The Chicago regional office of the National Labor Relations Board (NLRB) has issued a complaint against the Congress Plaza Hotel in downtown Chicago. The NLRB charges include:
—Bargaining in bad faith with the union;

—Unilaterally changing the terms and conditions of employment without bargaining in good faith with the union;

—Failing to provide the union with financial records and other information after making claims that the hotel was unable to pay proposed wages and benefits;

—Forbidding union workers from attending a function at the hotel to which they were invited, threatening workers who attended the event with arrest and disciplinary warnings.
“These charges demonstrate what Congress workers have known for a long time—that the Congress Hotel is a renegade employer that refuses to follow basic labor law,” says Henry Tamarin, President of HERE Local 1. “The Congress Hotel`s behavior has put a black eye on Chicago`s hospitality industry.”
After declaring an impasse in negotiations, the Congress Hotel unilaterally implemented a final contract offer that includes a 7% wage cut with no raise for four years and the unlimited right to subcontract all work. While housekeepers in most Chicago hotels now earn $10.00 per hour, the Congress Hotel cut workers` wages to $8.21. The hotel also refused to make payments necessary to maintain health insurance, which would effectively eliminate health coverage for workers and their families.
According to one of the Union`s attorneys, Wesley Kennedy of the law firm of Allison, Slutsky & Kennedy, “the Complaint indicates that the NLRB General Counsel has found substantial evidence that the Company has violated federal labor law, through far-reaching unfair labor practices undermining the Union`s ability to reach a fair agreement for the workers.

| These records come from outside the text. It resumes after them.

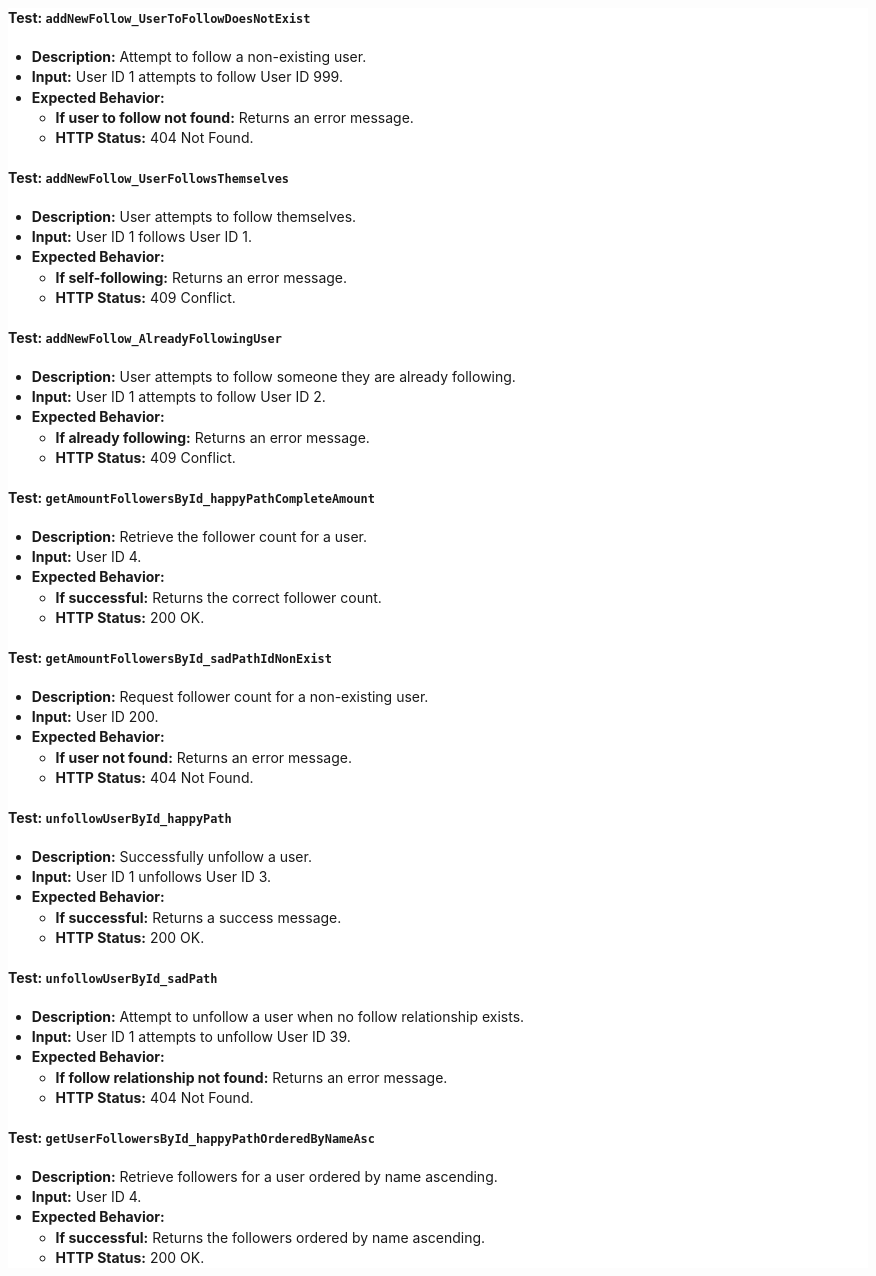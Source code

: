 #### Test: `addNewFollow_UserToFollowDoesNotExist`
- **Description:** Attempt to follow a non-existing user.
- **Input:** User ID 1 attempts to follow User ID 999.
- **Expected Behavior:**
  - **If user to follow not found:** Returns an error message.
  - **HTTP Status:** 404 Not Found.

#### Test: `addNewFollow_UserFollowsThemselves`
- **Description:** User attempts to follow themselves.
- **Input:** User ID 1 follows User ID 1.
- **Expected Behavior:**
  - **If self-following:** Returns an error message.
  - **HTTP Status:** 409 Conflict.

#### Test: `addNewFollow_AlreadyFollowingUser`
- **Description:** User attempts to follow someone they are already following.
- **Input:** User ID 1 attempts to follow User ID 2.
- **Expected Behavior:**
  - **If already following:** Returns an error message.
  - **HTTP Status:** 409 Conflict.

#### Test: `getAmountFollowersById_happyPathCompleteAmount`
- **Description:** Retrieve the follower count for a user.
- **Input:** User ID 4.
- **Expected Behavior:**
  - **If successful:** Returns the correct follower count.
  - **HTTP Status:** 200 OK.

#### Test: `getAmountFollowersById_sadPathIdNonExist`
- **Description:** Request follower count for a non-existing user.
- **Input:** User ID 200.
- **Expected Behavior:**
  - **If user not found:** Returns an error message.
  - **HTTP Status:** 404 Not Found.

#### Test: `unfollowUserById_happyPath`
- **Description:** Successfully unfollow a user.
- **Input:** User ID 1 unfollows User ID 3.
- **Expected Behavior:**
  - **If successful:** Returns a success message.
  - **HTTP Status:** 200 OK.

#### Test: `unfollowUserById_sadPath`
- **Description:** Attempt to unfollow a user when no follow relationship exists.
- **Input:** User ID 1 attempts to unfollow User ID 39.
- **Expected Behavior:**
  - **If follow relationship not found:** Returns an error message.
  - **HTTP Status:** 404 Not Found.

#### Test: `getUserFollowersById_happyPathOrderedByNameAsc`
- **Description:** Retrieve followers for a user ordered by name ascending.
- **Input:** User ID 4.
- **Expected Behavior:**
  - **If successful:** Returns the followers ordered by name ascending.
  - **HTTP Status:** 200 OK.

The unfair labor practices alleged are so serious that they would make the strike an unfair labor practice strike, prohibiting the Company from permanently replacing the striking workers.”
In the first hotel strike in Chicago`s history, Congress workers walked out on June 15, 2003.
“From cutting workers` wages to offering substandard service, the Congress owners have shown their disregard for the Chicago community,” said President Tamarin. “This historic step on the part of the Labor Board demonstrates the rogue attitude of this employer.”